*** Opening Task inputs ***

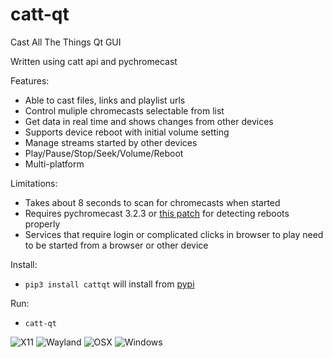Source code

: # catt-qt
Cast All The Things Qt GUI

Written using catt api and pychromecast

Features:
- Able to cast files, links and playlist urls
- Control muliple chromecasts selectable from list
- Get data in real time and shows changes from other devices
- Supports device reboot with initial volume setting
- Manage streams started by other devices
- Play/Pause/Stop/Seek/Volume/Reboot
- Multi-platform

Limitations:
- Takes about 8 seconds to scan for chromecasts when started
- Requires pychromecast 3.2.3 or [this patch](https://github.com/balloob/pychromecast/commit/15655117236b4d856677d5c58a0a29883665003a) for detecting reboots properly
- Services that require login or complicated clicks in browser to play need to be started from a browser or other device

Install:
- `pip3 install cattqt` will install from [pypi](https://pypi.org/project/cattqt/)

Run:
- `catt-qt`

![X11](https://github.com/soreau/catt-qt/blob/master/screenshots/x11.png "X11")
![Wayland](https://github.com/soreau/catt-qt/blob/master/screenshots/wayland.png "Wayland")
![OSX](https://github.com/soreau/catt-qt/blob/master/screenshots/osx.png "OSX")
![Windows](https://github.com/soreau/catt-qt/blob/master/screenshots/windows.png "Windows")
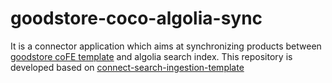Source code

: # goodstore-coco-algolia-sync
It is a connector application which aims at synchronizing products between [goodstore coFE template](https://github.com/frontastic-developers/customer-thegoodstore) and algolia search index.
This repository is developed based on [connect-search-ingestion-template](https://github.com/commercetools/connect-search-ingestion-template)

*** Closing Task inputs ***

**What you will do**
If a line in the records above has the word "from", copy it out.

**Finished exercise**
- Control muliple chromecasts selectable from list
- Get data in real time and shows changes from other devices
- Services that require login or complicated clicks in browser to play need to be started from a browser or other device
- `pip3 install cattqt` will install from [pypi](https://pypi.org/project/cattqt/)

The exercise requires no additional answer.